The dining common has evolved dramatically over the last decade. Back in the day, the DC offered one or two entrees per meal with few sides. BJU has since partnered with Aramark, a professional food service, and remodeled the main dining room to accommodate better seating and queues. Now students can choose from options such as the pizza bar, the sandwich bar, the salad bar, the potato bar, the American grill, the international grill and the comfort food line.

With so many options, it can be difficult to avoid stress-eating whatever’s most readily available. We are what we eat, so it’s important to eat well for work and study.

BJUtoday talked to Christine Williams, the DC’s student nutritionist, about some of the ways the dining common staff works to keep the student body healthy and study-ready. Most of her work revolves around answering emails from students about dietary needs or fielding questions from visiting parents and other guests. Her work isn’t limited to the dining common, though. She fields nutrition questions about the offerings at the Den, the POD and Cuppa Jones as well. Williams is still a student, so she has the advantage of knowing what it’s like to juggle school alongside her work like the rest of the student body.
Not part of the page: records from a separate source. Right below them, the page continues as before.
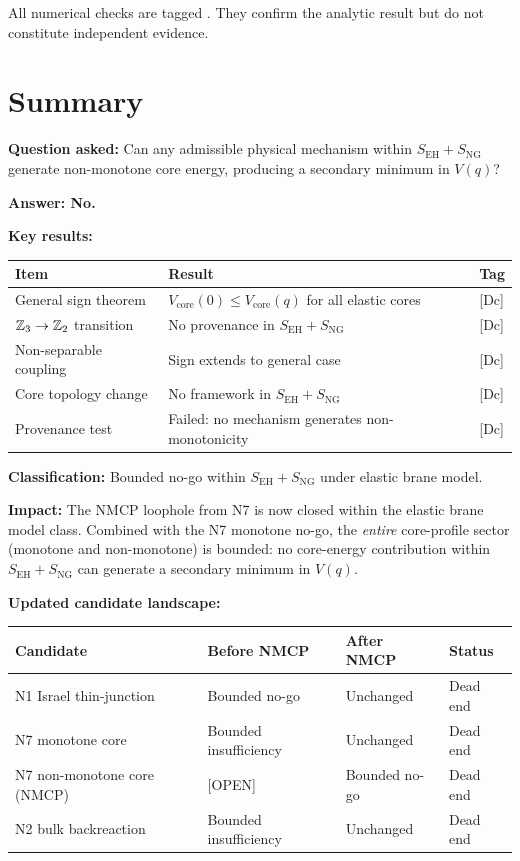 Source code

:All numerical checks are tagged . They confirm the
analytic result but do not constitute independent evidence.

\section{Summary}
\label{sec:NMCP:summary}

\begin{resultbox}[title=NMCP WP2 Summary]
\textbf{Question asked:} Can any admissible physical mechanism within
$S_{\mathrm{EH}} + S_{\mathrm{NG}}$ generate non-monotone core energy,
producing a secondary minimum in $V(q)$?

\textbf{Answer: No.}

\textbf{Key results:}
\begin{center}
\begin{tabular}{lll}
\toprule
\textbf{Item} & \textbf{Result} & \textbf{Tag} \\
\midrule
General sign theorem & $V_{\mathrm{core}}(0) \leq V_{\mathrm{core}}(q)$
for all elastic cores & [Dc] \\
$\Zthree \to \Ztwo$ transition & No provenance in
$S_{\mathrm{EH}} + S_{\mathrm{NG}}$ & [Dc] \\
Non-separable coupling & Sign extends to general case & [Dc] \\
Core topology change & No framework in
$S_{\mathrm{EH}} + S_{\mathrm{NG}}$ & [Dc] \\
Provenance test & Failed: no mechanism generates non-monotonicity
& [Dc] \\
\bottomrule
\end{tabular}
\end{center}

\textbf{Classification:} Bounded no-go within
$S_{\mathrm{EH}} + S_{\mathrm{NG}}$ under elastic brane model.

\textbf{Impact:} The NMCP loophole from N7 is now closed within the
elastic brane model class. Combined with the N7 monotone no-go, the
\emph{entire} core-profile sector (monotone and non-monotone) is
bounded: no core-energy contribution within $S_{\mathrm{EH}} +
S_{\mathrm{NG}}$ can generate a secondary minimum in $V(q)$.

\textbf{Updated candidate landscape:}
\begin{center}
\begin{tabular}{llll}
\toprule
\textbf{Candidate} & \textbf{Before NMCP} & \textbf{After NMCP}
& \textbf{Status} \\
\midrule
N1 Israel thin-junction & Bounded no-go & Unchanged & Dead end \\
N7 monotone core & Bounded insufficiency & Unchanged & Dead end \\
N7 non-monotone core (NMCP) & [OPEN] & Bounded no-go & Dead end \\
N2 bulk backreaction & Bounded insufficiency & Unchanged & Dead end \\
\bottomrule
\end{tabular}
\end{center}


\end{resultbox}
Making the DC a Food Sensitivity-Friendly Space

The DC’s nutrition evolutions started with gluten-free options. As awareness grew about food sensitivities among our students, the dining common adapted its menus and its floorspace to include a place for students to get gluten-free food that didn’t include the risk of cross-contamination. Gluten allergies aren’t the only food sensitivity out there, of course—diners may have negative reactions to dairy, soy, other plants and even some kinds of meat.

See Also: Gluten-Free at BJU

Williams got her start working with the gluten-free section, though she’s hoping to take her knowledge and expand healthy (often plant-based) options to the rest of the offerings.

Finding the Healthy Options

The dining common has made changes to meal presentation to make healthy options more visible. The nutrition team added labels to menu items to make identifying good choices easier.

If you eat in the dining common often, you probably recognize these icons on the clear visors over food stations:

Photo credit: bju.campusdish.com

These labels call out beneficial elements of featured meals. For diners with dietary preferences, the labels signal which menu options work with their needs.

The new and improved DC foodscape also includes detailed ingredients lists and nutrition information for each menu item available at the food stations. These labels help folks with food sensitivities avoid certain menu options while introducing diners to new flavors and experiences so everyone can eat well at the dining common.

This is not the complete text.